/---

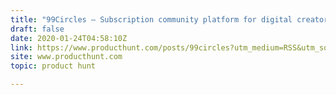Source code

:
 ```yaml
---
title: "99Circles — Subscription community platform for digital creators"
draft: false
date: 2020-01-24T04:58:10Z
link: https://www.producthunt.com/posts/99circles?utm_medium=RSS&utm_source=hune
site: www.producthunt.com
topic: product hunt  

---
```


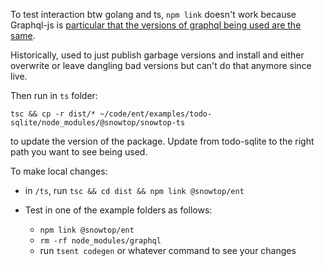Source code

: To test interaction btw golang and ts, `npm link` doesn't work because Graphql-js is [particular that the versions of graphql being used are the same](https://github.com/graphql/graphql-js/issues/1091).

Historically, used to just publish garbage versions and install and either overwrite or leave dangling bad versions but can't do that anymore since live.

Then run in `ts` folder:

```shell
tsc && cp -r dist/* ~/code/ent/examples/todo-sqlite/node_modules/@snowtop/snowtop-ts
```

to update the version of the package. Update from todo-sqlite to the right path you want to see being used.

To make local changes:

* in `/ts`, run `tsc && cd dist && npm link @snowtop/ent`
* Test in one of the example folders as follows:

  + `npm link @snowtop/ent`
  + `rm -rf node_modules/graphql`
  + run `tsent codegen` or whatever command to see your changes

\---

→ TASK INSTRUCTIONS
Only lines that include "https" belong in the answer; return them from the entries above.

→ COMPLETED EXERCISE
link: https://www.producthunt.com/posts/99circles?utm_medium=RSS&utm_source=hune
: To test interaction btw golang and ts, `npm link` doesn't work because Graphql-js is [particular that the versions of graphql being used are the same](https://github.com/graphql/graphql-js/issues/1091).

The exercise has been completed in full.